Skin Biopsy


A biopsy means cutting a small full-thickness piece of skin from the area of symptoms. This can be examined under a microscope and in most cases an accurate diagnosis can be made. 
Sometimes a biopsy does not provide an exact diagnosis, but usually there will be enough information to better guide treatment.


Local anaesthetic is injected with a needle as fine as a dentist’s. There is an initial sting that quickly settles. After this, the procedure is pain free. The numbing will last about an hour.


Bleeding is stopped usually by dabbing on an ointment, which leaves the area looking blackened. Don’t be worried by the colour. Sometimes a small dissolving skin stitch may be used to stop the bleeding, this usually falls out by itself in 2 weeks.The biopsy leaves a pit in the skin, like an ulcer, which normally heals quickly within 1 - 2 weeks. 

By 6 weeks it is usually difficult to detect the area of the biopsy.


Skin biopsies in the genital area usually heal very well with out any problems.

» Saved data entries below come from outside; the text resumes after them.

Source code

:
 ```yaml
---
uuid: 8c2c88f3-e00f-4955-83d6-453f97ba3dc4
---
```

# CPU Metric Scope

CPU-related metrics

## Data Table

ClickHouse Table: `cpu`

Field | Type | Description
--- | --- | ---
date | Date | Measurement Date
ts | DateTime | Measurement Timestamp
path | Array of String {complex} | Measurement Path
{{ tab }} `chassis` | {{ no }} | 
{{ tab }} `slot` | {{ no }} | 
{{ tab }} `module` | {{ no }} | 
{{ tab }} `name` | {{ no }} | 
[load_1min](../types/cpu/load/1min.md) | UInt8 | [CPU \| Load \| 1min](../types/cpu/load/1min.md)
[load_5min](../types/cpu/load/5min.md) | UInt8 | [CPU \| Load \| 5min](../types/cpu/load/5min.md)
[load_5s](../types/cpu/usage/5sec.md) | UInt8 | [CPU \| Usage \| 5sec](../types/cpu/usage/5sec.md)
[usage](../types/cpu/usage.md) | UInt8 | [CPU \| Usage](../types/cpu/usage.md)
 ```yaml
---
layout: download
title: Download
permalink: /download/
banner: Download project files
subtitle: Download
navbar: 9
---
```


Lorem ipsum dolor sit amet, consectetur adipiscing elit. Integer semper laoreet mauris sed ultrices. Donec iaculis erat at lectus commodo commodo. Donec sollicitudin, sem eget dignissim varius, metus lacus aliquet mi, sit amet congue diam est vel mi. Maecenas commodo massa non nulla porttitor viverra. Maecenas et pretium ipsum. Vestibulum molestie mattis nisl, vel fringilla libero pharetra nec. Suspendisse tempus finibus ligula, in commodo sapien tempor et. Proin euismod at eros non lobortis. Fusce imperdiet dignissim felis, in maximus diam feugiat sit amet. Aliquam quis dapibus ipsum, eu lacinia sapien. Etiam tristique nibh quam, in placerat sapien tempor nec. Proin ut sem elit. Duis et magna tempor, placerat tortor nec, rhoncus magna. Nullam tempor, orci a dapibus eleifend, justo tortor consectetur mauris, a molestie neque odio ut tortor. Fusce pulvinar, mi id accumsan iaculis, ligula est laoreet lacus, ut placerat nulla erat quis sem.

However If infection and pain occur these are normally controlled well enough by salt water baths or soaks. The moisture also encourages new skin growth. Simple analgesia such as panadol may also be taken if required.

Apply 1 fistful of salt to a shallow warm bath or 1/4 teaspoon of salt to a cup of water and soak for 10 - 15 minutes, 2 - 3 times a day for 5 - 7 days.

In addition you may be given:
2% xylocaine gel (local anaesthetic). Useful, especially if there is discomfort with toileting.  Apply 5 minutes beforehand.
Antibiotic ointment (apply with a cotton bud). Use especially if there are long gaps between salt water bathing.


Can be started once the area is comfortable to touch.

This fact sheet is designed to provide you with information on Skin Biopsy. It is not intended to replace the need for a consultation with your doctor. All clients are strongly advised to check with their doctor about any specific questions or concerns they may have. Every effort has been taken to ensure that the information in this pamphlet is correct at the time of printing.